WHAT IS REQUIRED.
How many of the lines below include the word "about"? Only the number should be given.

Document images with source code
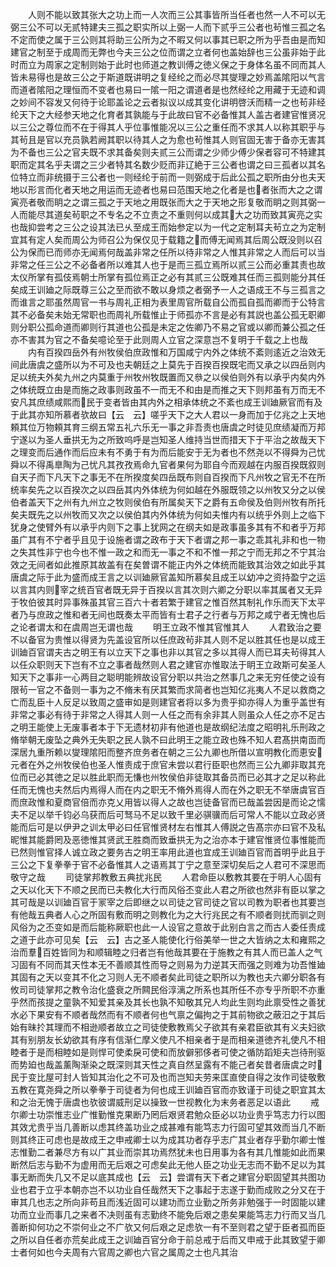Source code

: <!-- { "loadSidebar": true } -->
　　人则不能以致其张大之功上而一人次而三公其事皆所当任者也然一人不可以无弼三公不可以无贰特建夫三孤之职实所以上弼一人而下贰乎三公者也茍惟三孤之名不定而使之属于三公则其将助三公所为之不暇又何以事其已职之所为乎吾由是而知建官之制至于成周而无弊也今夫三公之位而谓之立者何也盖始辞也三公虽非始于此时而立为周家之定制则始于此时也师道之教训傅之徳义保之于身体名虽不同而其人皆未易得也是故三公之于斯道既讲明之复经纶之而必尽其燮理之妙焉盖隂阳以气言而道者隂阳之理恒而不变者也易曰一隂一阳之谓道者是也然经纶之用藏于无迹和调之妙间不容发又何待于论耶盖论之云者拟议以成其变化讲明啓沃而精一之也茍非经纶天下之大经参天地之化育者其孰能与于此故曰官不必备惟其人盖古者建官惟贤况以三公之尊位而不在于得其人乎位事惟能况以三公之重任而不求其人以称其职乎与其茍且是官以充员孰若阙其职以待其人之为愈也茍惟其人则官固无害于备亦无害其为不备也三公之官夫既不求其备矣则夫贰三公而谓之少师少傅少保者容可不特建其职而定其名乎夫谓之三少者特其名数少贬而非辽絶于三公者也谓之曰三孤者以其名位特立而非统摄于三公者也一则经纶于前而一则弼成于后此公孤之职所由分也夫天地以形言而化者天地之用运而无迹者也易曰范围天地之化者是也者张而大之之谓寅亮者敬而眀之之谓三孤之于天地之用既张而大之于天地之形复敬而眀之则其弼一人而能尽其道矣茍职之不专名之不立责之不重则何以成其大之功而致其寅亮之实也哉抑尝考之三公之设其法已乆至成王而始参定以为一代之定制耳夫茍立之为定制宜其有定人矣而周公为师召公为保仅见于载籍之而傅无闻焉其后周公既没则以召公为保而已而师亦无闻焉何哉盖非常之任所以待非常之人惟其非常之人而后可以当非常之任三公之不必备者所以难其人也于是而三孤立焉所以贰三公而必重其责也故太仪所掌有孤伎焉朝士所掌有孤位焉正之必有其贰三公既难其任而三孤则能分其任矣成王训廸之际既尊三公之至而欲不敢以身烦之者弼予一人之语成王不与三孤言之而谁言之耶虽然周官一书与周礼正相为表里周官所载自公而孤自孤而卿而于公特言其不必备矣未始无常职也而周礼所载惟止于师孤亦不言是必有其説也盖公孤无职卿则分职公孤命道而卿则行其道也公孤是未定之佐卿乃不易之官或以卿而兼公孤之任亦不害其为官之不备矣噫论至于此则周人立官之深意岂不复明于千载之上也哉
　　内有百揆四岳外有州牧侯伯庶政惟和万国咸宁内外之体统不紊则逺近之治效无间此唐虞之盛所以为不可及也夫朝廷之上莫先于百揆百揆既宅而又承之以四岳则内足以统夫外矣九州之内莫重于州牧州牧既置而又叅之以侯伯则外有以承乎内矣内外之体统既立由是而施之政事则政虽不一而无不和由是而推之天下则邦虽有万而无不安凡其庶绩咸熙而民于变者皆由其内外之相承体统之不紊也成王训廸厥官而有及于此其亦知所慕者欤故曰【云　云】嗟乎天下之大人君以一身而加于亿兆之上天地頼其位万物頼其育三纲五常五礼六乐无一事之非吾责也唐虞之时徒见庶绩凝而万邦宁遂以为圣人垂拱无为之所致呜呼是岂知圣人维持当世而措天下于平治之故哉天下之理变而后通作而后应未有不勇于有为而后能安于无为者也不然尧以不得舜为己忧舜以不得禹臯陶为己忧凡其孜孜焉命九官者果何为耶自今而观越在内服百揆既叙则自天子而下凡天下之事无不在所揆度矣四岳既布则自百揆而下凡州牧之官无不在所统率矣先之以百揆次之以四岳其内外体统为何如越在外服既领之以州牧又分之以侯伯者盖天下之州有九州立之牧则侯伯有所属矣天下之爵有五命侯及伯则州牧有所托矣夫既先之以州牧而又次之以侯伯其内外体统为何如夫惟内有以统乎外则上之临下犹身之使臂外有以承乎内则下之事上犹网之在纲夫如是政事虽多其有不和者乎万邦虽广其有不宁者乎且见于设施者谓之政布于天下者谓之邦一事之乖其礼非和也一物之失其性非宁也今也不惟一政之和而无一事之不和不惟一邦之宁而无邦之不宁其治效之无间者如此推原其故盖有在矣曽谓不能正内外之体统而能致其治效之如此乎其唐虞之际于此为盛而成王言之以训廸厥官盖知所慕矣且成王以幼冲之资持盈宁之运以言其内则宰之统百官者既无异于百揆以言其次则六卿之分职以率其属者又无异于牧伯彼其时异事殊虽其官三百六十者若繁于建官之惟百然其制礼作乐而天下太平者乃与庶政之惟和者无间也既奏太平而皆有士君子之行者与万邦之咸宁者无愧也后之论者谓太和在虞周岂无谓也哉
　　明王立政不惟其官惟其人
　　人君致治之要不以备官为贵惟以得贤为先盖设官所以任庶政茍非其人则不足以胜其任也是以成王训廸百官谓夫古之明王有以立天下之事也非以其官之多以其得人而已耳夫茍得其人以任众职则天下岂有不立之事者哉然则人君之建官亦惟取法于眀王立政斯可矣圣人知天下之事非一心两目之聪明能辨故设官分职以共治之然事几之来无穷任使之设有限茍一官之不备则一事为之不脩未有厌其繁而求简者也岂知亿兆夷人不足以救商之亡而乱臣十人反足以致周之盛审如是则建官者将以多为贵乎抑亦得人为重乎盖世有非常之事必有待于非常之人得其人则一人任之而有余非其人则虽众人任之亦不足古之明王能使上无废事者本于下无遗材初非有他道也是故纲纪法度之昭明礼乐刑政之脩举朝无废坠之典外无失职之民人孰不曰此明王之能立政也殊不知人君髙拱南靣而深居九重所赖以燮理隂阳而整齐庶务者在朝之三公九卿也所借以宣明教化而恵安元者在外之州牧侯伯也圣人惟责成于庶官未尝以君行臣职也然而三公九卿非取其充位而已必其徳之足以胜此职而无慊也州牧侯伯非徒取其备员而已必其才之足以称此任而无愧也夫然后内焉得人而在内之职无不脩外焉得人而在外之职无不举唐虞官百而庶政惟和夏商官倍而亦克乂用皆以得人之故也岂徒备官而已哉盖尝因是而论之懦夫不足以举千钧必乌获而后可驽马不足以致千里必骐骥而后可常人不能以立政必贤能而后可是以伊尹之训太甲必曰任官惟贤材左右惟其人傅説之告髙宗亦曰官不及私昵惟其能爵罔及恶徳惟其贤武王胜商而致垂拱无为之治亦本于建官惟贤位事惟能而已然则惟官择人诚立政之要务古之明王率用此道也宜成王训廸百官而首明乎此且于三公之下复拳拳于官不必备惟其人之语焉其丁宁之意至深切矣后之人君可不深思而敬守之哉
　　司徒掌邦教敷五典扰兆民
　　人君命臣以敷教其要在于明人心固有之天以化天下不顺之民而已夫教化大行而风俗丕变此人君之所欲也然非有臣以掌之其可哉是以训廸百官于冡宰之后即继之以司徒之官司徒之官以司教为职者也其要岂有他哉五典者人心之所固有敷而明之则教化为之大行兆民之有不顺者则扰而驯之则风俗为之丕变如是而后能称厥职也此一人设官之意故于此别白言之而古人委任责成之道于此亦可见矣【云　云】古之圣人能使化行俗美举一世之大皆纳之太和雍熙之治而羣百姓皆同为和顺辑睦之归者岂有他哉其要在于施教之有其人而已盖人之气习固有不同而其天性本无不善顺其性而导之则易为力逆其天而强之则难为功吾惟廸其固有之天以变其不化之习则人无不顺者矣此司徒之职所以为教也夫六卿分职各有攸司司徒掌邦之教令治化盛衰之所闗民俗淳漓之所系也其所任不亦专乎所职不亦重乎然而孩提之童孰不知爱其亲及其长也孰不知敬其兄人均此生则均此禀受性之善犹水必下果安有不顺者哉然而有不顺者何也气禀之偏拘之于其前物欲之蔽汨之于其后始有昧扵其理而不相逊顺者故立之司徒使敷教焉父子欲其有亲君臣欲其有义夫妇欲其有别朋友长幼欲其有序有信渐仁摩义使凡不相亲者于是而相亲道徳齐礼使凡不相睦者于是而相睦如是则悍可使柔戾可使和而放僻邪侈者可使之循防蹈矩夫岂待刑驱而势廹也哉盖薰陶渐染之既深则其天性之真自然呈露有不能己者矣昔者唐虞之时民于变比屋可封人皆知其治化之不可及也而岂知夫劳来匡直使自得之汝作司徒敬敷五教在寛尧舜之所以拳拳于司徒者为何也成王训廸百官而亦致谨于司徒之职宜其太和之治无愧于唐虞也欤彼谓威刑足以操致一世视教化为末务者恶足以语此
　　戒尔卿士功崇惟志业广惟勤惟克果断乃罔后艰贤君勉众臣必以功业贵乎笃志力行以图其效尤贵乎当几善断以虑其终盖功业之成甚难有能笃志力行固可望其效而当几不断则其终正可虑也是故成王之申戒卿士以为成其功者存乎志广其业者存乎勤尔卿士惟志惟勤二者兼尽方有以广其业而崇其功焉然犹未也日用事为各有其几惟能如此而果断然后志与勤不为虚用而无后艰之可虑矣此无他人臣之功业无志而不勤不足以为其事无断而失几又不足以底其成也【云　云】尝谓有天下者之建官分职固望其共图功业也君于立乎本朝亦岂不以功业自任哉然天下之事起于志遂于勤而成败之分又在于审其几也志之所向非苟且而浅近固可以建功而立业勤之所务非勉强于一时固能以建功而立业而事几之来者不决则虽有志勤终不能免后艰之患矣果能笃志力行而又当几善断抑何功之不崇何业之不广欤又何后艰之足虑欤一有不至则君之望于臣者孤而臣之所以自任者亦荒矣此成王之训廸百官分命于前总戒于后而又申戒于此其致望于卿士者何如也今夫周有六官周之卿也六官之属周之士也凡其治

...

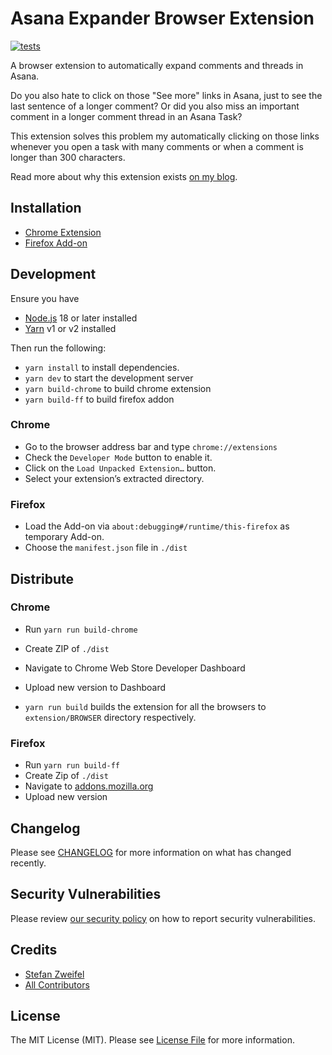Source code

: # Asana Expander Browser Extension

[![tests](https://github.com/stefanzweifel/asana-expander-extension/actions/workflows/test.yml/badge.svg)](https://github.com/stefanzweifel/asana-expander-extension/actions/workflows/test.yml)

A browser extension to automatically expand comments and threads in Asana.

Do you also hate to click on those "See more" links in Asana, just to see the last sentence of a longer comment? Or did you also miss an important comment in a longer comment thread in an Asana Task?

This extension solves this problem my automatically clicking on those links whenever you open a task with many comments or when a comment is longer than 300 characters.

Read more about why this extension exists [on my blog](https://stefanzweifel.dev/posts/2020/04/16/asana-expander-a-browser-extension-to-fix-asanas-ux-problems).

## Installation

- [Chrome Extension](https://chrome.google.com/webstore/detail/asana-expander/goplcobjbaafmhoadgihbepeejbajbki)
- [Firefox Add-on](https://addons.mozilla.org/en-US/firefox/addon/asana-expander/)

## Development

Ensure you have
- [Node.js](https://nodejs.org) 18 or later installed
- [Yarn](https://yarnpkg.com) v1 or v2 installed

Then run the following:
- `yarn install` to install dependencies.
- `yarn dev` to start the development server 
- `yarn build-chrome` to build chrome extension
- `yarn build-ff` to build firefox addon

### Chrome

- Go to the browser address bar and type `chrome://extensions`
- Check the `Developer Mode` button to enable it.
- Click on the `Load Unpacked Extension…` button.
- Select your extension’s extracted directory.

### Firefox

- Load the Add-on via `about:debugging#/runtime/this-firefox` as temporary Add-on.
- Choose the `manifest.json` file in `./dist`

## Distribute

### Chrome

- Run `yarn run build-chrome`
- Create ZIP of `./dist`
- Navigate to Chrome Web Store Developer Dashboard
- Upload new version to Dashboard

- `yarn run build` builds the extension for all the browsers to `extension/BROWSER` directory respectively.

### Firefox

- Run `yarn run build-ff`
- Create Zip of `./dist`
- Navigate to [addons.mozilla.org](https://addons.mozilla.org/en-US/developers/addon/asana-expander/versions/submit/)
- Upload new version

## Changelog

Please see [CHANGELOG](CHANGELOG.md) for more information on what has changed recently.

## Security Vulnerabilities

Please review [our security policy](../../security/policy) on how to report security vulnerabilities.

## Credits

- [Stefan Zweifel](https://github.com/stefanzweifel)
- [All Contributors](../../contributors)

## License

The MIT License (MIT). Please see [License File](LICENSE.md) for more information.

...

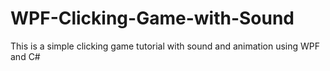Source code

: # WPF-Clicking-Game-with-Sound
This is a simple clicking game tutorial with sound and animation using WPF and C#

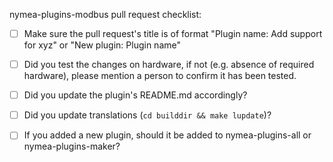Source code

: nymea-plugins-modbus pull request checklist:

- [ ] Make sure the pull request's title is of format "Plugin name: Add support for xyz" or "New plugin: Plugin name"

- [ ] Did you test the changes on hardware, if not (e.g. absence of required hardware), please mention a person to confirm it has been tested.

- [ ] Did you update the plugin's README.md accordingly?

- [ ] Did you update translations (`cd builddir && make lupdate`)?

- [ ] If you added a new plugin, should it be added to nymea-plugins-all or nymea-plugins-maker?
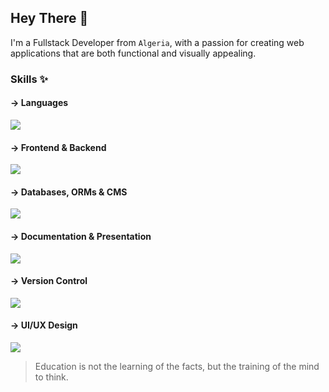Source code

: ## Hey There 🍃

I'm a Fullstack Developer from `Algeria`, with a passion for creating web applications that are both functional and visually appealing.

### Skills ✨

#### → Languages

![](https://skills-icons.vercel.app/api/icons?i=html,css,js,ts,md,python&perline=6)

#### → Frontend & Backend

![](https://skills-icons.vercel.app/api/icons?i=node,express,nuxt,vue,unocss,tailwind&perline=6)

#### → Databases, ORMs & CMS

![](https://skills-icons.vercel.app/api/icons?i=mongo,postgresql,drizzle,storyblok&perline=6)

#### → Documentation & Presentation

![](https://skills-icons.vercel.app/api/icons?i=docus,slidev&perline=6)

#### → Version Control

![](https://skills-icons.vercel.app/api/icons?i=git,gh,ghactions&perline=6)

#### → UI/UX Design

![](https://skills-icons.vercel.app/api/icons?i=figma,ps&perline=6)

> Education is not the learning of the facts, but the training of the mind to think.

REPLY TO THE TASK.
2